#### Task item
Scan the material for the word "Countries" and copy each line where it occurs.

#### Data shown
----
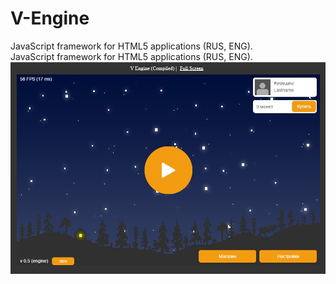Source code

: # V-Engine
JavaScript framework for HTML5 applications (RUS, ENG).<br/>
JavaScript framework for HTML5 applications (RUS, ENG).<br/>
<img src='/demo/Screen_1.jpg'/>
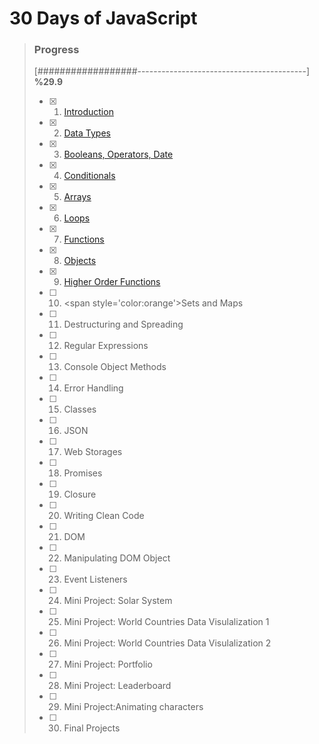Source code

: # 30 Days of JavaScript

> ### Progress
>
> [##################------------------------------------------] **%29.9**
> 
> - [x] 1) [Introduction](https://github.com/ekurt/30DaysOfJavaScript/tree/main/day-1)
> - [x] 2) [Data Types](https://github.com/ekurt/30DaysOfJavaScript/tree/main/day-2)
> - [x] 3) [Booleans, Operators, Date](https://github.com/ekurt/30DaysOfJavaScript/tree/main/day-3)
> - [x] 4) [Conditionals](https://github.com/ekurt/30DaysOfJavaScript/tree/main/day-4)
> - [x] 5) [Arrays](https://github.com/ekurt/30DaysOfJavaScript/tree/main/day-5)
> - [x] 6) [Loops](https://github.com/ekurt/30DaysOfJavaScript/tree/main/day-6)
> - [x] 7) [Functions](https://github.com/ekurt/30DaysOfJavaScript/tree/main/day-7)
> - [x] 8) [Objects](https://github.com/ekurt/30DaysOfJavaScript/tree/main/day-8)
> - [x] 9) [Higher Order Functions](https://github.com/ekurt/30DaysOfJavaScript/tree/main/day-9)
> - [ ] 10) <span style=\'color:orange\'>Sets and Maps</span>
> - [ ] 11) Destructuring and Spreading
> - [ ] 12) Regular Expressions
> - [ ] 13) Console Object Methods
> - [ ] 14) Error Handling
> - [ ] 15) Classes
> - [ ] 16) JSON
> - [ ] 17) Web Storages
> - [ ] 18) Promises
> - [ ] 19) Closure
> - [ ] 20) Writing Clean Code
> - [ ] 21) DOM
> - [ ] 22) Manipulating DOM Object
> - [ ] 23) Event Listeners
> - [ ] 24) Mini Project: Solar System
> - [ ] 25) Mini Project: World Countries Data Visulalization 1
> - [ ] 26) Mini Project: World Countries Data Visulalization 2
> - [ ] 27) Mini Project: Portfolio
> - [ ] 28) Mini Project: Leaderboard
> - [ ] 29) Mini Project:Animating characters
> - [ ] 30) Final Projects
----
#### Answer space
> - [ ] 25) Mini Project: World Countries Data Visulalization 1
> - [ ] 26) Mini Project: World Countries Data Visulalization 2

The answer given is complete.